ELEMENT OF THE WEEK: THE CORN CIRCLES

Each week, a specific element from an expansion is chosen for deeper discussion. This is an opportunity for you, Carcassonne's biggest English-language fans, to discuss strategies and problems you have encountered through the years regarding specific expansion elements. All forms of critique – from the most joyous to the most scathing – are encouraged.

This week's element is THE CORN CIRCLES I & II. It was a dark time for the Carcassonne player. Hans im Glück, striking out of their monotony, introduced again with an expansion that underwhelmed all. Then, in a stroke of counter-genius, they did it a second time. Both expansions are impossible to get stand-alone from the company: the first came with special editions of the base game and was only sold in Germany; the second was released tile-by-tile in the six boxes of the Carcassonne Minis series. A thirteenth "wildcard" tile was later introduced in Halflings I, yet another Corn Circles tile not available from a US distributor. Together, these twelve-and-a-halfing tiles form one of the most difficult to obtain and most anticlimactic expansions yet released by Hans im Glück. And just to draw American's ire, the expansion was translated in English as "Corn Circles", rather than the much more commonly used "Crop Circles". Oh, and the theme implies aliens invaded the French countryside. Questions abound!

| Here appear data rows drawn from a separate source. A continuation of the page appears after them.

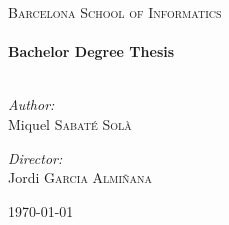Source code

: %
%
%


\begin{titlepage}
\begin{center}

\textsc{\Large Barcelona School of Informatics}\\[0.5cm]

{ \small \HRule \\[0.4cm] }
{ \huge \bf Bachelor Degree Thesis \\[0.4cm] }
{ \small \HRule \\[0.4cm] }

\begin{minipage}{0.4\textwidth}
\begin{flushleft} \large
\emph{Author:}\\
Miquel \textsc{Sabaté Solà}
\end{flushleft}
\end{minipage}
\begin{minipage}{0.4\textwidth}
\begin{flushright} \large
\emph{Director:} \\
Jordi \textsc{Garcia Almiñana}
\end{flushright}
\end{minipage}

\vfill

{\large \today}

\end{center}
\end{titlepage}
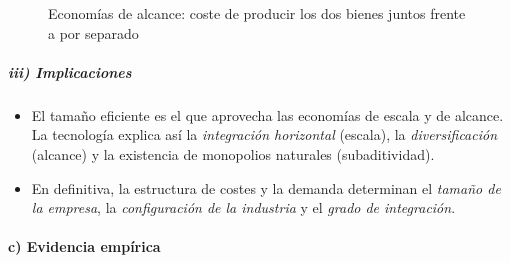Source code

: \documentclass[11pt]{article}
\begin{document}
\begin{figure}[H]
\centering
\caption{Economías de alcance: coste de producir los dos bienes juntos frente a por separado}\label{fig:alcance}
\end{figure}

\subparagraph{iii) Implicaciones}

\begin{itemize}
\item El tamaño eficiente es el que aprovecha las economías de escala y de alcance. La tecnología explica así la \emph{integración horizontal} (escala), la \emph{diversificación} (alcance) y la existencia de monopolios naturales (subaditividad).
\item En definitiva, la estructura de costes y la demanda determinan el \emph{tamaño de la empresa}, la \emph{configuración de la industria} y el \emph{grado de integración}.
\end{itemize}

\paragraph{c) Evidencia empírica}
\end{document}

To backtrack a bit, since the rant came before the description, what exactly IS the Corn Circles? Well, it is an expansion that allows the player who drew the tile to either double-up on an already-played Follower (if possible) or remove a Follower of their choice. Whichever action they take, every other player may/must also take (if possible). Thus, a player decides to double-up a Follower, each other player may do the same thing. If the player decides to remove a Follower, all other players must remove one. Thus it can be aggressively used, but like so many other aspects of Carcassonne, luck is a major factor as well. A player may pull a tile when most or all other players have nothing valuable on the board to remove; or a player may double up on a feature only to have each other player do the same thing, thus just increasing the Followers in an already tied feature. And to make matters more difficult, all the Corn Circles (except the wildcard) are linked to specific features – roads, cities, or fields – so players are even more restricted in their action choice. Discuss your relationship with The Corn Circles, as well as your strategies for taking advantage of this element.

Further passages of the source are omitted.